5.1.2.3 Enzymatic catalysis

Enzymes are classified into six different groups depending on the type of reaction they catalyze:

· — oxidoreductases catalyze oxidation-reduction reactions involving oxygenation, such as C—H → C—OH, or overall removal or addition of hydrogen atom equivalents, for example CH(OH) → C=O;

· — transferases mediate the transfer of various groups, such as aldehyde, ketone, acyl, sugar, phosphoryl and so on from one molecule to another;

· — hydrolases can act on a very broad array of hydrolysable groups. It includes esters, amides, peptides and other C—N-containing functions, anhydrides, glycosides, and several others;

· — lyases catalyze the addition of groups to double bonds such as C=C, C=O, and C=N, or the reverse;

· — isomerases transfer groups within molecules to yield isomeric form such as racemization;

· — ligases are often termed synthesases; they mediate the formation of C-O, C—S, and C—N bonds.

Fig. 5.4: Example of cofactor regeneration of NAD⁺/NADH.

Not all enzymes are capable of acting alone. Many require the presence of nonprotein cofactors to enable catalysis to be carried out. Such cofactors, which are in reality cosubstrates because they undergo chemical transformation during the reaction, include simple metal ions or organic molecules that may in some cases be covalently bound to the enzyme. They must be continuously reconverted back to their original form in order for catalysis to continue. This process, illustrated by Fig. 5.4, is usually referred to as regeneration. Regeneration can take place spontaneously in aerobic aqueous conditions by hydrolysis or oxidation reactions. However, in most cases, including ATP, coenzyme A, folic acid, NAD⁺, and NADP⁺, regeneration can only be achieved by directly coupling with the oxidation of high energy substrate molecules, either by cytochromes or by enzymes. In the whole cells regeneration is an aspect of the normal integrated metabolism of the cell, via substrate level and cytochrome linked exergonic reactions. However, when isolated enzymes or disrupted cells are used, regeneration may be a considerable problem.

In industry enzymes or cells are often used in an immobilized form to enable reuse or continuous use of the biocatalyst and easy product recovery. Continuous use is especially important for maintaining a constant environment for the immobilized biocatalyst and thereby improving enzyme stability. Numerous immobilization methods are used. They can be divided into the following three groups:

· — entrapment or encapsulation in a porous polymer network;

· — covalent, ionic, or physical attachment to an appropriate water-insoluble solid support;

· — aggregation of cells by physical or chemical cross-linking with glutaraldehyde or other agents.

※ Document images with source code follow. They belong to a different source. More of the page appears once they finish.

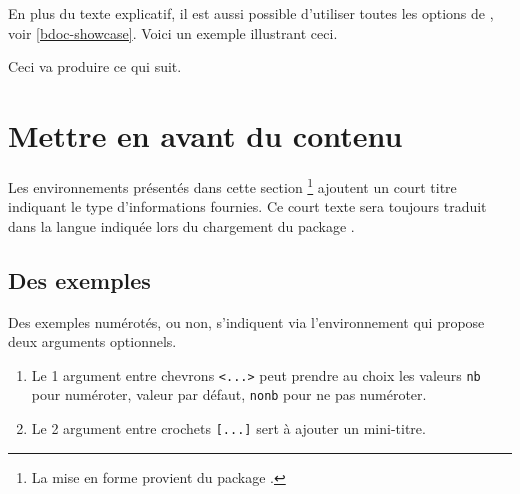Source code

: 

\begin{bdocexa}
    En plus du texte explicatif, il est aussi possible d'utiliser toutes les options de , voir \ref{bdoc-showcase}.
    Voici un exemple illustrant ceci.

    \medskip


    \medskip

    Ceci va produire ce qui suit.

    \medskip

    \begin{bdoc-doc-showcase}
        
    \end{bdoc-doc-showcase}
\end{bdocexa}


\section{Mettre en avant du contenu}

\begin{bdocnote}
    Les environnements présentés dans cette section
    \footnote{
        La mise en forme provient du package .
    }
    ajoutent un court titre indiquant le type d'informations fournies.
    Ce court texte sera toujours traduit dans la langue indiquée lors du chargement du package .
\end{bdocnote}




\subsection{Des exemples}

Des exemples numérotés, ou non, s'indiquent via l'environnement  qui propose deux arguments optionnels.

\begin{enumerate}
    \item Le 1\ier{} argument entre chevrons \verb#<...># peut prendre au choix les valeurs \verb#nb# pour numéroter, valeur par défaut, \verb#nonb# pour ne pas numéroter.

    \item Le 2\ieme{} argument entre crochets \verb#[...]# sert à ajouter un mini-titre.
\end{enumerate}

Although immobilization tends to increase the stability of the enzyme or cell, usually some enzyme activity is lost due to denaturation during immobilization. With immobilized cells, flow rates through the reactor and/or the concentration of the enzyme can be increased. As a result a much smaller reactor can be used to achieve the same productivity, reducing the capital and operating costs of enzyme catalyzed processes. The choice between the use of immobilized enzymes or immobilized cells is similar to the choice between the use of purified or crude soluble enzymes as a biocatalyst. Clearly the immobilized cell or crude enzyme is cheaper, and larger quantities are available, but they are less specific catalysts than immobilized enzymes or the purified soluble enzymes.